DarkWanderer / ClickHouse.Client

.NET client for ClickHouse
MIT License
313 stars 62 forks source link

`Session is locked by a concurrent client` from bulk copy #152

Open MaceWindu opened 2 years ago

MaceWindu commented 2 years ago

I'm not sure if it is upstream issue in ClickHouse or some races in provider code, so I will fill it here for now.

Following code fails with Session is locked by a concurrent client error for me after ~200 iterations, which is quite annoying as it fails test run at random locations...

CH version: 22.6.3.35 Sessions: enabled

            using var cn = new ClickHouseConnection(cs);
            cn.Open();
            using var cmd = cn.CreateCommand();
            cmd.CommandText = "drop table if exists test_table";
            cmd.ExecuteNonQuery();
            cmd.CommandText = "create table test_table(field Int32) Engine=Memory";
            cmd.ExecuteNonQuery();

            var cnt = 0;
            var values = new object[1][] { new object[1] };
            while (true)
            {
                using var bc = new ClickHouseBulkCopy(cn);
                bc.MaxDegreeOfParallelism = 1;
                bc.DestinationTableName = "test_table";
                values[0][0] = cnt;
                await bc.WriteToServerAsync(values);
                cnt++;
            }
MaceWindu commented 2 years ago

Also filled issue for CH https://github.com/ClickHouse/ClickHouse/issues/39374 as I don't see anything wrong in provider implementation

zhicwu commented 2 years ago

Hi @MaceWindu and @DarkWanderer, I ran into the same issue a while ago when running integration tests using containerized ClickHouse.
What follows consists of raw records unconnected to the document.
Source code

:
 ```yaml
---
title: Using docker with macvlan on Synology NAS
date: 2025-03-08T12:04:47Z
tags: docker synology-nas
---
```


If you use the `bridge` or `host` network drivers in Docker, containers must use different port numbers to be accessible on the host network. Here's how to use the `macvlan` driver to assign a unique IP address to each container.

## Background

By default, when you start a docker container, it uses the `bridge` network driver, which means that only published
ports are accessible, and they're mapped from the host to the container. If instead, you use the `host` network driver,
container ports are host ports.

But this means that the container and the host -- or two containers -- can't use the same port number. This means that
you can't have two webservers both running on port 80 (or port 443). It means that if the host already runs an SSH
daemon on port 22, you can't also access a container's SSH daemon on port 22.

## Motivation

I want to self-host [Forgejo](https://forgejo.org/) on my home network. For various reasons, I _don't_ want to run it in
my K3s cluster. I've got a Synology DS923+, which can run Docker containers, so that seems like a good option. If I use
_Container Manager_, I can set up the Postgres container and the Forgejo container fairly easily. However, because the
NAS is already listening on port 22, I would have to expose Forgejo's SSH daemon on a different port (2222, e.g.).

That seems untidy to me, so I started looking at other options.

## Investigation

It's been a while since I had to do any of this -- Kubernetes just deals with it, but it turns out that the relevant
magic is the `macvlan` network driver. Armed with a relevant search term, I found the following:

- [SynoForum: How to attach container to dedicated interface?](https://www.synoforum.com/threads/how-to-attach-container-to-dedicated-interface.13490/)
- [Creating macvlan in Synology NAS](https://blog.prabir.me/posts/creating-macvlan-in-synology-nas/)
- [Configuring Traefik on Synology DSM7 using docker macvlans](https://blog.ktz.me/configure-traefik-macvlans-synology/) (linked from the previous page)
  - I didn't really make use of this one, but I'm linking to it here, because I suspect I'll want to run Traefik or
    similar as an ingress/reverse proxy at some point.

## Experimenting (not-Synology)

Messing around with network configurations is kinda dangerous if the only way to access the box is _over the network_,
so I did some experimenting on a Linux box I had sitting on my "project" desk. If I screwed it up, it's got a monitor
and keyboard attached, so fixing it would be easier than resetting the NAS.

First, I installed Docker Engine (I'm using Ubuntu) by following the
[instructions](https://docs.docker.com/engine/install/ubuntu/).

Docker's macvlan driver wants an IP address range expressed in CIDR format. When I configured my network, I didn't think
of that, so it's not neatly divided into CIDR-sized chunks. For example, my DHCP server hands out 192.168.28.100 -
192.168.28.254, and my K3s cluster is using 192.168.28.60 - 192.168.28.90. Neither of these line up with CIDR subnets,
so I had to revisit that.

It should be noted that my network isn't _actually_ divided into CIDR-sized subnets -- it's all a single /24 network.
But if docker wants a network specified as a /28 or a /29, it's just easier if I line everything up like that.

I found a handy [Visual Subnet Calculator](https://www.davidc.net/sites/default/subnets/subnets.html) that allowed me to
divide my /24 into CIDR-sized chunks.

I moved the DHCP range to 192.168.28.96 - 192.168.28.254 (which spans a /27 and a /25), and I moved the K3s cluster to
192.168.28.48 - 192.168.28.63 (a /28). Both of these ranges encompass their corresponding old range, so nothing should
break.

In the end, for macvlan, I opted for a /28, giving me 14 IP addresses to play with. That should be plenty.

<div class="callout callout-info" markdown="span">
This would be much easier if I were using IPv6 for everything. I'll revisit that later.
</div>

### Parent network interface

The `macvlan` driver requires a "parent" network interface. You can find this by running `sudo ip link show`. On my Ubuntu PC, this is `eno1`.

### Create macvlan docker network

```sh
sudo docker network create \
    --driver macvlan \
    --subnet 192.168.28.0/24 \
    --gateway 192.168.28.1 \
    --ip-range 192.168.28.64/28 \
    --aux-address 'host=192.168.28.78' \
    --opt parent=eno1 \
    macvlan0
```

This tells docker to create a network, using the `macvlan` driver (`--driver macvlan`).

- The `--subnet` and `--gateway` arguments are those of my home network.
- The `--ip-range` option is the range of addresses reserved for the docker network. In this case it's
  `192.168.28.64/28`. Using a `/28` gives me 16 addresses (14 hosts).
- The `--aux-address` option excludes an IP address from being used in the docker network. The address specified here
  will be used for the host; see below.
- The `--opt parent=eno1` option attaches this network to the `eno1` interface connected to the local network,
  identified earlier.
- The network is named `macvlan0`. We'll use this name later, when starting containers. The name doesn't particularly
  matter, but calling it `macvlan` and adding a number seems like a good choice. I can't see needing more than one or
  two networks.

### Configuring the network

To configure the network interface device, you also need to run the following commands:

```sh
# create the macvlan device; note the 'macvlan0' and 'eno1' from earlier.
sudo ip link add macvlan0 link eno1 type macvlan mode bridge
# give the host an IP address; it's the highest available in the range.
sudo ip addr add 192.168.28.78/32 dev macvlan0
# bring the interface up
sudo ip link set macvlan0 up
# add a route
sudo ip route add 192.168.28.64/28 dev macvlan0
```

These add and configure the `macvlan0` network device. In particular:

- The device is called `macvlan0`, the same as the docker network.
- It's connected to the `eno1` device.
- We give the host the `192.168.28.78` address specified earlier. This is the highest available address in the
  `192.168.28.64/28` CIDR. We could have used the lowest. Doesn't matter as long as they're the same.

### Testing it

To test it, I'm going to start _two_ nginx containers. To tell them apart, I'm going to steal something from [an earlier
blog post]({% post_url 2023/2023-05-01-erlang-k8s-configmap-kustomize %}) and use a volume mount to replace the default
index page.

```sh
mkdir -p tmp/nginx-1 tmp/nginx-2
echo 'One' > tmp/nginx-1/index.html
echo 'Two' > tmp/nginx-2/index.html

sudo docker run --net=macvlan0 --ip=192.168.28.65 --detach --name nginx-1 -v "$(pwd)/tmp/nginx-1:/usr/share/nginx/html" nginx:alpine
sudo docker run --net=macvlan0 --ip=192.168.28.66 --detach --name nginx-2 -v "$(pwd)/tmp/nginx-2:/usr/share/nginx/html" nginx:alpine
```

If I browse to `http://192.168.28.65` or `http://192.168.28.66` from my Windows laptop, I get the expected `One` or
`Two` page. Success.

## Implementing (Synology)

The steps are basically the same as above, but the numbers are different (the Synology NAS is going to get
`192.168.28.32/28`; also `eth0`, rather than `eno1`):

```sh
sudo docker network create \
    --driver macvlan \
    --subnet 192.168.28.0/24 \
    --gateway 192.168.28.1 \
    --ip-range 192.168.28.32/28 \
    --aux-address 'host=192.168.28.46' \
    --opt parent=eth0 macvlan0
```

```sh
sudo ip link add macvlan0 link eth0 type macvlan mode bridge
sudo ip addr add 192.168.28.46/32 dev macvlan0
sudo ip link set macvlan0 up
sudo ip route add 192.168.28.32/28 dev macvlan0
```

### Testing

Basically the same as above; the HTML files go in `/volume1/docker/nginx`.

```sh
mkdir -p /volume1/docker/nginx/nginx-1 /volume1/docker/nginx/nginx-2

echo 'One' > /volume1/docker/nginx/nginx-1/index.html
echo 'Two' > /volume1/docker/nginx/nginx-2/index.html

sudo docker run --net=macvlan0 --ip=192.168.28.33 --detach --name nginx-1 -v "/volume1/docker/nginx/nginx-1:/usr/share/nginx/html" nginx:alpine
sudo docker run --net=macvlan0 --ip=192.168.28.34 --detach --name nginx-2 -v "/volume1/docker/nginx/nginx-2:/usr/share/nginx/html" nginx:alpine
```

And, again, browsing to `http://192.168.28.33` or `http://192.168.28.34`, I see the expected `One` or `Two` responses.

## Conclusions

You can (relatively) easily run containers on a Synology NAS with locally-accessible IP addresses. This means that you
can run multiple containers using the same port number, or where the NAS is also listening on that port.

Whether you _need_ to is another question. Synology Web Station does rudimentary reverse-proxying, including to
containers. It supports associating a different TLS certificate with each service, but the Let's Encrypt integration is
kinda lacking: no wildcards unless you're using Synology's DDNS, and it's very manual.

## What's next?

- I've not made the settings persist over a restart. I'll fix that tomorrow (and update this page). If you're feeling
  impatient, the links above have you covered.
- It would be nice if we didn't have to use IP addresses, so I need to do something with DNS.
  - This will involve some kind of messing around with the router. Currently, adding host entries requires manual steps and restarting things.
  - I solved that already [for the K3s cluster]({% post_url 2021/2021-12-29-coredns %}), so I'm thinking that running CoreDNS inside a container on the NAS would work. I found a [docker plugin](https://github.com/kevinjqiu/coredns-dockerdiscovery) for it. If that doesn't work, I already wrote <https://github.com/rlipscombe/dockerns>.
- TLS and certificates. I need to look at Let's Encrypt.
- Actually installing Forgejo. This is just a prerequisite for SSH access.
It might relate to the CI environment as both server and client are running on a single core VM. The workaround I took is retry until timed out(along with an option to turn it off), which seems fixed random test failures.

ClickHouse only supports one query at a time within a session. My understanding is that server may not release resource immediately due to various reasons(e.g. client didn't close response stream timely or server is just too slow to fulfill previous client request etc). Hope this can be of use :)

MaceWindu commented 2 years ago

ClickHouse inserts are synchronous by default. As I can see from client code bulk copy implementation doesn't check operation status (which is done for regular commands).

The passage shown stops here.